Amazon Mechanical Turk in Sport Science research: Opportunities and pitfalls of crowdsourced data collection

Authors

KOTAS Jiří

Year of publication 2025
Type Conference abstract
MU Faculty or unit

Faculty of Sports Studies

Citation
Description Background: Amazon Mechanical Turk (MTurk) is increasingly used in sports science, exercise psychology, physical activity research, and sport management. Currently, there is no comprehensive overview describing how MTurk has been applied in these fields or which methodological aspects are reported. Mapping existing applications may clarify how MTurk has been used in sport-related research contexts. Methods: A targeted narrative review was conducted in the Web of Science (14 November 2025), yielding 126 records. Studies were screened using a relevance-based extraction procedure grounded in the Weight of Evidence framework, and those meeting a predefined 70% relevance threshold were retained. Thirty-six studies met this criterion, of which six lacked accessible full texts; therefore, 30 studies were included in the final analysis. Data were extracted using a structured template and synthesised descriptively. Results: The included studies demonstrated that MTurk has been applied in four areas: physical activity and exercise psychology, digital data processing tasks, sport consumer and fan behaviour, and public perceptions of sport-related health risks. MTurk enabled rapid recruitment, the collection of large samples, and the delivery of surveys, experiments, and crowdsourced annotations.

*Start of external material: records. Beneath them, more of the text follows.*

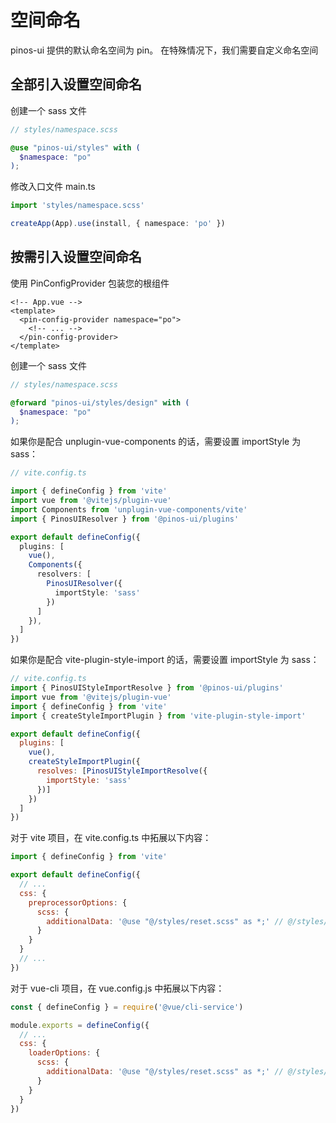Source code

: # 空间命名

pinos-ui 提供的默认命名空间为 pin。 在特殊情况下，我们需要自定义命名空间

## 全部引入设置空间命名

创建一个 sass 文件

```scss
// styles/namespace.scss

@use "pinos-ui/styles" with (
  $namespace: "po"
);
```

修改入口文件 main.ts

```ts
import 'styles/namespace.scss'

createApp(App).use(install, { namespace: 'po' })
```

## 按需引入设置空间命名

使用 PinConfigProvider 包装您的根组件

```vue
<!-- App.vue -->
<template>
  <pin-config-provider namespace="po">
    <!-- ... -->
  </pin-config-provider>
</template>
```

创建一个 sass 文件

```scss
// styles/namespace.scss

@forward "pinos-ui/styles/design" with (
  $namespace: "po"
);
```

如果你是配合 unplugin-vue-components 的话，需要设置 importStyle 为 sass：

```ts
// vite.config.ts

import { defineConfig } from 'vite'
import vue from '@vitejs/plugin-vue'
import Components from 'unplugin-vue-components/vite'
import { PinosUIResolver } from '@pinos-ui/plugins'

export default defineConfig({
  plugins: [
    vue(),
    Components({
      resolvers: [
        PinosUIResolver({
          importStyle: 'sass'
        })
      ]
    }),
  ]
})
```

如果你是配合 vite-plugin-style-import 的话，需要设置 importStyle 为 sass：

```js
// vite.config.ts
import { PinosUIStyleImportResolve } from '@pinos-ui/plugins'
import vue from '@vitejs/plugin-vue'
import { defineConfig } from 'vite'
import { createStyleImportPlugin } from 'vite-plugin-style-import'

export default defineConfig({
  plugins: [
    vue(),
    createStyleImportPlugin({
      resolves: [PinosUIStyleImportResolve({
        importStyle: 'sass'
      })]
    })
  ]
})
```

对于 vite 项目，在 vite.config.ts 中拓展以下内容：

```js
import { defineConfig } from 'vite'

export default defineConfig({
  // ...
  css: {
    preprocessorOptions: {
      scss: {
        additionalData: '@use "@/styles/reset.scss" as *;' // @/styles/reset.scss 的 @ 是根据你的 tsconfig.json 的 paths 而定的
      }
    }
  }
  // ...
})
```

对于 vue-cli 项目，在 vue.config.js 中拓展以下内容：

```js
const { defineConfig } = require('@vue/cli-service')

module.exports = defineConfig({
  // ...
  css: {
    loaderOptions: {
      scss: {
        additionalData: '@use "@/styles/reset.scss" as *;' // @/styles/reset.scss 的 @ 是根据你的 tsconfig.json 的 paths 而定的
      }
    }
  }
})

```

Reported procedures commonly involved prescreening, approval thresholds, attention checks, and compensation details. Several studies also noted data-quality risks, including sampling bias, inattention, and fraudulent responding. Conclusions: MTurk supports a wide range of sport-related research applications, from physical activity and exercise psychology to digital data processing, consumer behaviour, and public-health perceptions. At the same time, the extracted studies highlight recurring methodological risks—especially sampling bias, inattentive or fraudulent responding, and variability in annotation quality—that require careful management. Understanding these patterns can help researchers design more robust MTurk protocols and make more informed decisions about the platform’s suitability for future sports-science studies.